Exercise requirements -> Going through the material below, please gather all lines with the word "pythonpackage" in them.

Entries shown ->

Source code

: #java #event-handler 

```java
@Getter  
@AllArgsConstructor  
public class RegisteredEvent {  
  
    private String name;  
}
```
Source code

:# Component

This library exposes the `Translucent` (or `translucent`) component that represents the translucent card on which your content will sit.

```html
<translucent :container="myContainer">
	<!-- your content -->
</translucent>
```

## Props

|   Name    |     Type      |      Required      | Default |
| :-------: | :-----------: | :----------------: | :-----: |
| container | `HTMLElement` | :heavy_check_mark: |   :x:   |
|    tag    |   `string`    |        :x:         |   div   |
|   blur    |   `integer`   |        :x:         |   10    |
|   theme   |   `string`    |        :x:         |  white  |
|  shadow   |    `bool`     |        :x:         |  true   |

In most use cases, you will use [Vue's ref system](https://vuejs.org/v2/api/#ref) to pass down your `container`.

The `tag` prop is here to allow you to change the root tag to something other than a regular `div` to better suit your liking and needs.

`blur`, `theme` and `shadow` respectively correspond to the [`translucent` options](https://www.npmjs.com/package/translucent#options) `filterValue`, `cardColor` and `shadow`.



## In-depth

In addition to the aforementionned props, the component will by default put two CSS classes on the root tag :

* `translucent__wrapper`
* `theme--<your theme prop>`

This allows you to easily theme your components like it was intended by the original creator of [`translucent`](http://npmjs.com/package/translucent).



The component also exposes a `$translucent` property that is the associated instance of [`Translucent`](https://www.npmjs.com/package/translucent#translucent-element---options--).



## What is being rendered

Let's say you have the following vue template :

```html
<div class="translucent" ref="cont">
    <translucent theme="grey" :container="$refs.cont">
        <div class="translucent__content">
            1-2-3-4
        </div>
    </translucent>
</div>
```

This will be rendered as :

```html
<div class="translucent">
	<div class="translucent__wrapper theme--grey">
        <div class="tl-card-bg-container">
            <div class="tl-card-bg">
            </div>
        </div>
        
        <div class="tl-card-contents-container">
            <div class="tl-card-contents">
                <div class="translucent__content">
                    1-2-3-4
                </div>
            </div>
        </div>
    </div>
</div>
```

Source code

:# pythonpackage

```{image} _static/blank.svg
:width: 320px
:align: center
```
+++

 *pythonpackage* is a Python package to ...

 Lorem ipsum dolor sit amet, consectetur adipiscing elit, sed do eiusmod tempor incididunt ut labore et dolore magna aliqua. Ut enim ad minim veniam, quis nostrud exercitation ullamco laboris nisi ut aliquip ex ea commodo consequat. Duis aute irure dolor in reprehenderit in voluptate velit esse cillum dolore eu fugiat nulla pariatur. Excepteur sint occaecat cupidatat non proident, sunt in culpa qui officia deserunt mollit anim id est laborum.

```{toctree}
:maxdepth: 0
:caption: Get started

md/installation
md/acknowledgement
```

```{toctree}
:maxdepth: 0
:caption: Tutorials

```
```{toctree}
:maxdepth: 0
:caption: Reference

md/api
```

Solution to this task ->
:# pythonpackage
 *pythonpackage* is a Python package to ...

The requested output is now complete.